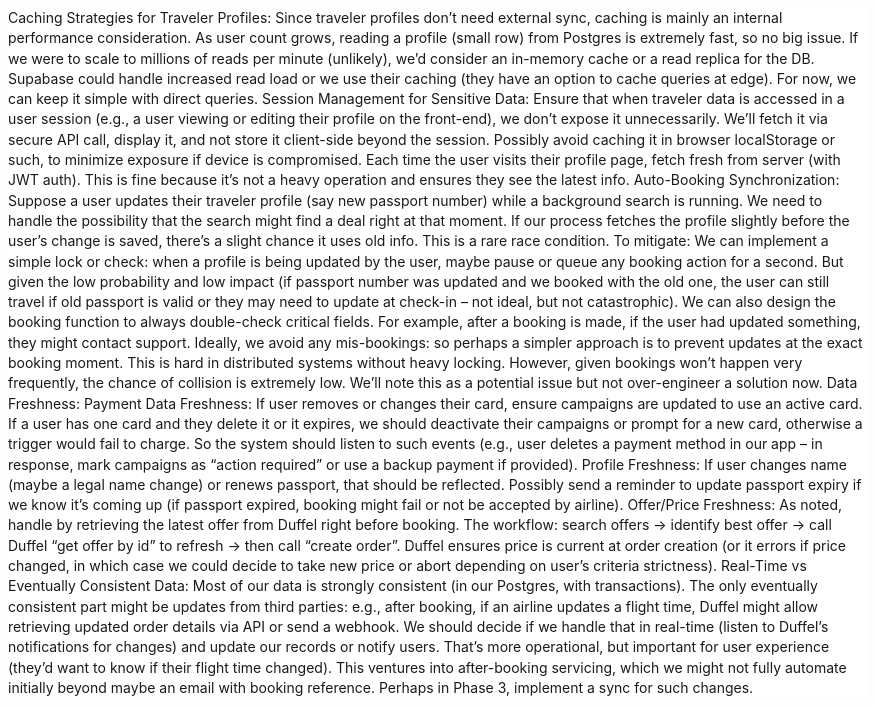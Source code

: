 Caching Strategies for Traveler Profiles: Since traveler profiles don’t need external sync, caching is mainly an internal performance consideration. As user count grows, reading a profile (small row) from Postgres is extremely fast, so no big issue. If we were to scale to millions of reads per minute (unlikely), we’d consider an in-memory cache or a read replica for the DB. Supabase could handle increased read load or we use their caching (they have an option to cache queries at edge). For now, we can keep it simple with direct queries. Session Management for Sensitive Data: Ensure that when traveler data is accessed in a user session (e.g., a user viewing or editing their profile on the front-end), we don’t expose it unnecessarily. We’ll fetch it via secure API call, display it, and not store it client-side beyond the session. Possibly avoid caching it in browser localStorage or such, to minimize exposure if device is compromised. Each time the user visits their profile page, fetch fresh from server (with JWT auth). This is fine because it’s not a heavy operation and ensures they see the latest info. Auto-Booking Synchronization: Suppose a user updates their traveler profile (say new passport number) while a background search is running. We need to handle the possibility that the search might find a deal right at that moment. If our process fetches the profile slightly before the user’s change is saved, there’s a slight chance it uses old info. This is a rare race condition. To mitigate:
We can implement a simple lock or check: when a profile is being updated by the user, maybe pause or queue any booking action for a second. But given the low probability and low impact (if passport number was updated and we booked with the old one, the user can still travel if old passport is valid or they may need to update at check-in – not ideal, but not catastrophic).
We can also design the booking function to always double-check critical fields. For example, after a booking is made, if the user had updated something, they might contact support. Ideally, we avoid any mis-bookings: so perhaps a simpler approach is to prevent updates at the exact booking moment. This is hard in distributed systems without heavy locking. However, given bookings won’t happen very frequently, the chance of collision is extremely low. We’ll note this as a potential issue but not over-engineer a solution now.
Data Freshness:
Payment Data Freshness: If user removes or changes their card, ensure campaigns are updated to use an active card. If a user has one card and they delete it or it expires, we should deactivate their campaigns or prompt for a new card, otherwise a trigger would fail to charge. So the system should listen to such events (e.g., user deletes a payment method in our app – in response, mark campaigns as “action required” or use a backup payment if provided).
Profile Freshness: If user changes name (maybe a legal name change) or renews passport, that should be reflected. Possibly send a reminder to update passport expiry if we know it’s coming up (if passport expired, booking might fail or not be accepted by airline).
Offer/Price Freshness: As noted, handle by retrieving the latest offer from Duffel right before booking. The workflow: search offers -> identify best offer -> call Duffel “get offer by id” to refresh -> then call “create order”. Duffel ensures price is current at order creation (or it errors if price changed, in which case we could decide to take new price or abort depending on user’s criteria strictness).
Real-Time vs Eventually Consistent Data:
Most of our data is strongly consistent (in our Postgres, with transactions).
The only eventually consistent part might be updates from third parties: e.g., after booking, if an airline updates a flight time, Duffel might allow retrieving updated order details via API or send a webhook. We should decide if we handle that in real-time (listen to Duffel’s notifications for changes) and update our records or notify users. That’s more operational, but important for user experience (they’d want to know if their flight time changed). This ventures into after-booking servicing, which we might not fully automate initially beyond maybe an email with booking reference. Perhaps in Phase 3, implement a sync for such changes.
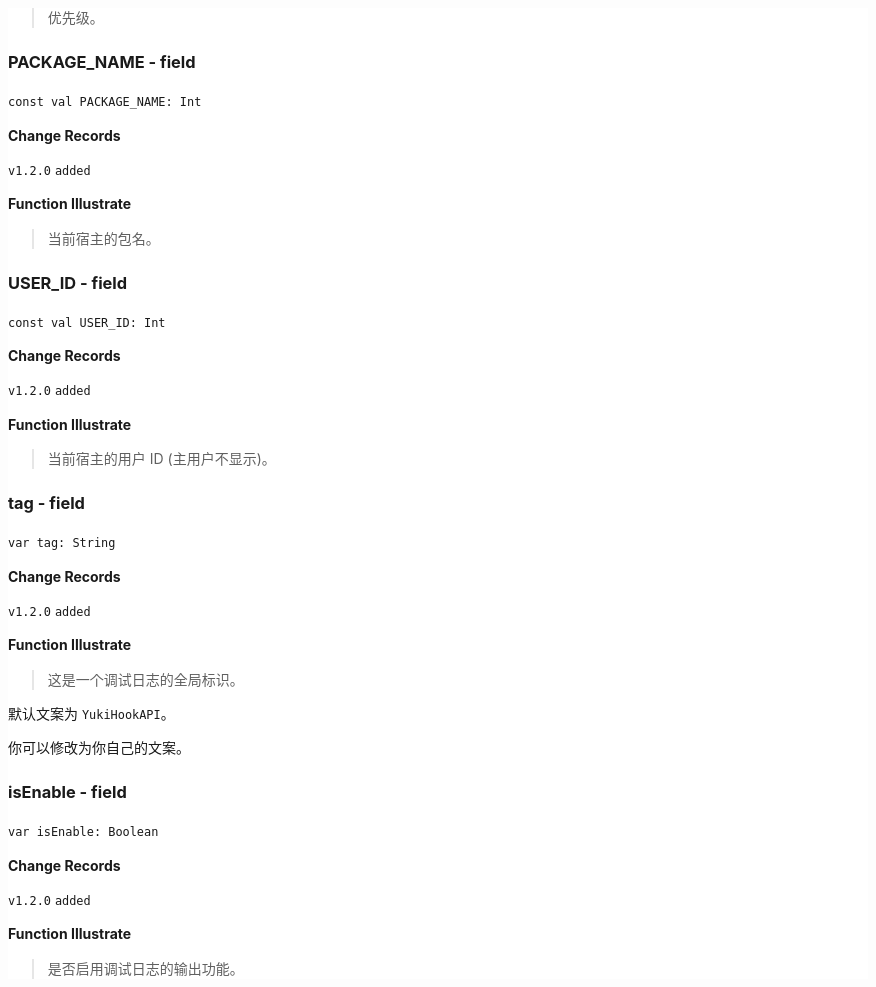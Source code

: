 > 优先级。

### PACKAGE_NAME <span class="symbol">- field</span>

```kotlin:no-line-numbers
const val PACKAGE_NAME: Int
```

**Change Records**

`v1.2.0` `added`

**Function Illustrate**

> 当前宿主的包名。

### USER_ID <span class="symbol">- field</span>

```kotlin:no-line-numbers
const val USER_ID: Int
```

**Change Records**

`v1.2.0` `added`

**Function Illustrate**

> 当前宿主的用户 ID (主用户不显示)。

### tag <span class="symbol">- field</span>

```kotlin:no-line-numbers
var tag: String
```

**Change Records**

`v1.2.0` `added`

**Function Illustrate**

> 这是一个调试日志的全局标识。

默认文案为 `YukiHookAPI`。

你可以修改为你自己的文案。

### isEnable <span class="symbol">- field</span>

```kotlin:no-line-numbers
var isEnable: Boolean
```

**Change Records**

`v1.2.0` `added`

**Function Illustrate**

> 是否启用调试日志的输出功能。
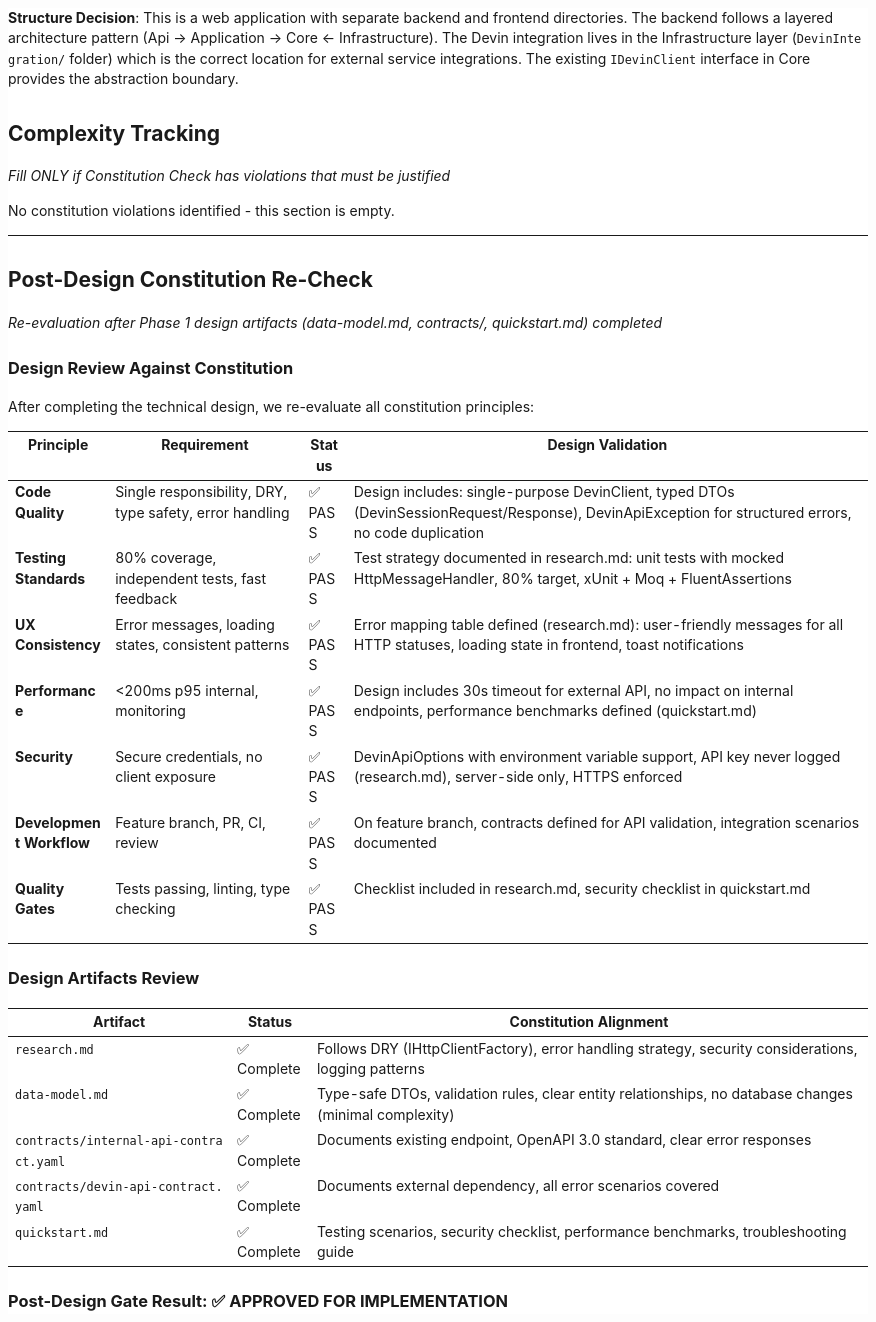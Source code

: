 **Structure Decision**: This is a web application with separate backend and frontend directories. The backend follows a layered architecture pattern (Api → Application → Core ← Infrastructure). The Devin integration lives in the Infrastructure layer (`DevinIntegration/` folder) which is the correct location for external service integrations. The existing `IDevinClient` interface in Core provides the abstraction boundary.

## Complexity Tracking

*Fill ONLY if Constitution Check has violations that must be justified*

No constitution violations identified - this section is empty.

---

## Post-Design Constitution Re-Check

*Re-evaluation after Phase 1 design artifacts (data-model.md, contracts/, quickstart.md) completed*

### Design Review Against Constitution

After completing the technical design, we re-evaluate all constitution principles:

| Principle | Requirement | Status | Design Validation |
|-----------|-------------|--------|-------------------|
| **Code Quality** | Single responsibility, DRY, type safety, error handling | ✅ PASS | Design includes: single-purpose DevinClient, typed DTOs (DevinSessionRequest/Response), DevinApiException for structured errors, no code duplication |
| **Testing Standards** | 80% coverage, independent tests, fast feedback | ✅ PASS | Test strategy documented in research.md: unit tests with mocked HttpMessageHandler, 80% target, xUnit + Moq + FluentAssertions |
| **UX Consistency** | Error messages, loading states, consistent patterns | ✅ PASS | Error mapping table defined (research.md): user-friendly messages for all HTTP statuses, loading state in frontend, toast notifications |
| **Performance** | <200ms p95 internal, monitoring | ✅ PASS | Design includes 30s timeout for external API, no impact on internal endpoints, performance benchmarks defined (quickstart.md) |
| **Security** | Secure credentials, no client exposure | ✅ PASS | DevinApiOptions with environment variable support, API key never logged (research.md), server-side only, HTTPS enforced |
| **Development Workflow** | Feature branch, PR, CI, review | ✅ PASS | On feature branch, contracts defined for API validation, integration scenarios documented |
| **Quality Gates** | Tests passing, linting, type checking | ✅ PASS | Checklist included in research.md, security checklist in quickstart.md |

### Design Artifacts Review

| Artifact | Status | Constitution Alignment |
|----------|--------|------------------------|
| `research.md` | ✅ Complete | Follows DRY (IHttpClientFactory), error handling strategy, security considerations, logging patterns |
| `data-model.md` | ✅ Complete | Type-safe DTOs, validation rules, clear entity relationships, no database changes (minimal complexity) |
| `contracts/internal-api-contract.yaml` | ✅ Complete | Documents existing endpoint, OpenAPI 3.0 standard, clear error responses |
| `contracts/devin-api-contract.yaml` | ✅ Complete | Documents external dependency, all error scenarios covered |
| `quickstart.md` | ✅ Complete | Testing scenarios, security checklist, performance benchmarks, troubleshooting guide |

### Post-Design Gate Result: **✅ APPROVED FOR IMPLEMENTATION**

■ What to work on:
Look for the word "checklist" in the data, then return every line that contains it.

■ Response box:
| **Quality Gates** | Tests passing, linting, type checking | ✅ PASS | Checklist included in research.md, security checklist in quickstart.md |
| `quickstart.md` | ✅ Complete | Testing scenarios, security checklist, performance benchmarks, troubleshooting guide |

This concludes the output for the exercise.